I still go back to what I learned a long time ago. I might do my job estimate and multiply it by 2 1/2. I thought it was just me but other guys here do the same thing. When you consider cost of doing business, profit, billable hours and non-billable hours, that number starts to make sense.


----------



## HackWork (Oct 2, 2009)

A sideworker has zero overhead. He uses his same truck that he already has, same tools, no license or insurance fees, no extra accounting, nothing. The only overhead is fuel to drive to the job, which is no different than paying for fuel to commute to a full time job for someone else. 

Cash is taken in and kept, all of it. No overhead and no taxes.

So yes, a sideworker can work for much less and still make good money. But why not work for the same as a legit contractor and make lots more money?

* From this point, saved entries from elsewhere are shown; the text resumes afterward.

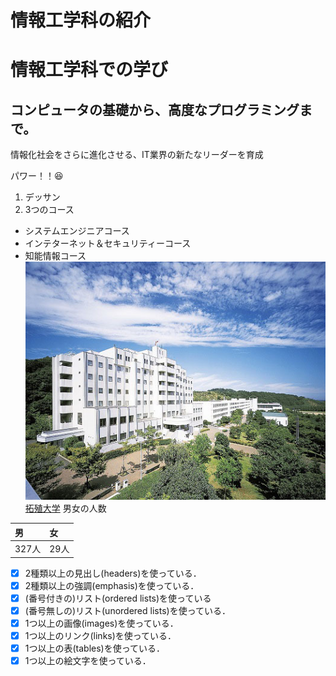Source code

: 
# 情報工学科の紹介
<!-- Markdown記法を使って学科の紹介ページを作る -->

# 情報工学科での学び



## コンピュータの基礎から、高度なプログラミングまで。

情報化社会をさらに進化させる、IT業界の新たなリーダーを育成

 パワー！！:laughing:
1. デッサン
1. 3つのコース
- システムエンジニアコース
- インテターネット＆セキュリティーコース
- 知能情報コース
![Takushoku University](hachioji.jpg "八王子国際キャンパス")
[拓殖大学](http://www.takushoku-u.ac.jp "Takushoku University")
男女の人数

|男|女|
|:--|:--|
|327人|29人



<!-- この部分より上に記述を追加して下のチェックボックスで確認する -->
- [x] 2種類以上の見出し(headers)を使っている．
- [x] 2種類以上の強調(emphasis)を使っている．
- [x] (番号付きの)リスト(ordered lists)を使っている
- [x] (番号無しの)リスト(unordered lists)を使っている．
- [x] 1つ以上の画像(images)を使っている．
- [x] 1つ以上のリンク(links)を使っている．
- [x] 1つ以上の表(tables)を使っている．
- [x] 1つ以上の絵文字を使っている．
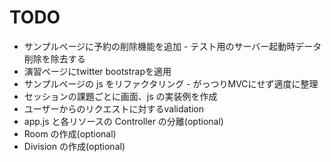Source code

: # TODO

* サンプルページに予約の削除機能を追加 - テスト用のサーバー起動時データ削除を除去する
* 演習ページにtwitter bootstrapを適用
* サンプルページの js をリファクタリング - がっつりMVCにせず適度に整理
* セッションの課題ごとに画面、js の実装例を作成
* ユーザーからのリクエストに対するvalidation
* app.js と各リソースの Controller の分離(optional)
* Room の作成(optional)
* Division の作成(optional)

@Winthrope you didn't tell us where you are so the amount will vary. But you should not be charging less than $100/hr. And you should be giving a price for the job upfront, not billing hourly.


----------



## splatz (May 23, 2015)

No no I don't mean insurance is the main expense that needs to factor into his estimating. I meant if he doesn't have insurance, he should not even be contracting, no matter how small scale, and should find another way to supplement his income. 





99cents said:


> I’m not sure what you pay for liability insurance but I’m at $500 a year. Shouldn’t be a deal breaker.
> 
> A basic contractor’s cost calculator still applies to a side jobber. Many costs are the same whether you’re full time or part time - insurance, business licensing, tools, etc. It costs a part timer more to be in business than a full timer.
> 
> ...


----------



## 99cents (Aug 20, 2012)

HackWork said:


> A sideworker has zero overhead. He uses his same truck that he already has, same tools, no license or insurance fees, no extra accounting, nothing. The only overhead is fuel to drive to the job, which is no different than paying for fuel to commute to a full time job for someone else.
> 
> Cash is taken in and kept, all of it. No overhead and no taxes.
> 
> ...


I’m pretty sure you learned much about the business side of things as a part timer. I get what you’re saying but a side jobber still needs ladders, benders and a lot of things an employee doesn’t have. He still needs insurance, business license, etc., at least to be legit. If he’s just changing out fixtures and smoke detectors, who cares, just do it.


----------



## HackWork (Oct 2, 2009)

99cents said:


> I’m pretty sure you learned much about the business side of things as a part timer. I get what you’re saying but a side jobber still needs ladders, benders and a lot of things an employee doesn’t have.


 Most employees/homeowners have ladders, including an extension ladder. It depends what type of work you are doing, benders are not always necessary, and even if needed can be purchased for pennies on Craigslist. I just looked it up for S&G's, $85 for all of these, I bet you can get him down to $50:









Most working electrician collect basic tools like this. Cordless drill and impact, sawzall. I see these tools in stock broker's houses, so an electrician should have them. 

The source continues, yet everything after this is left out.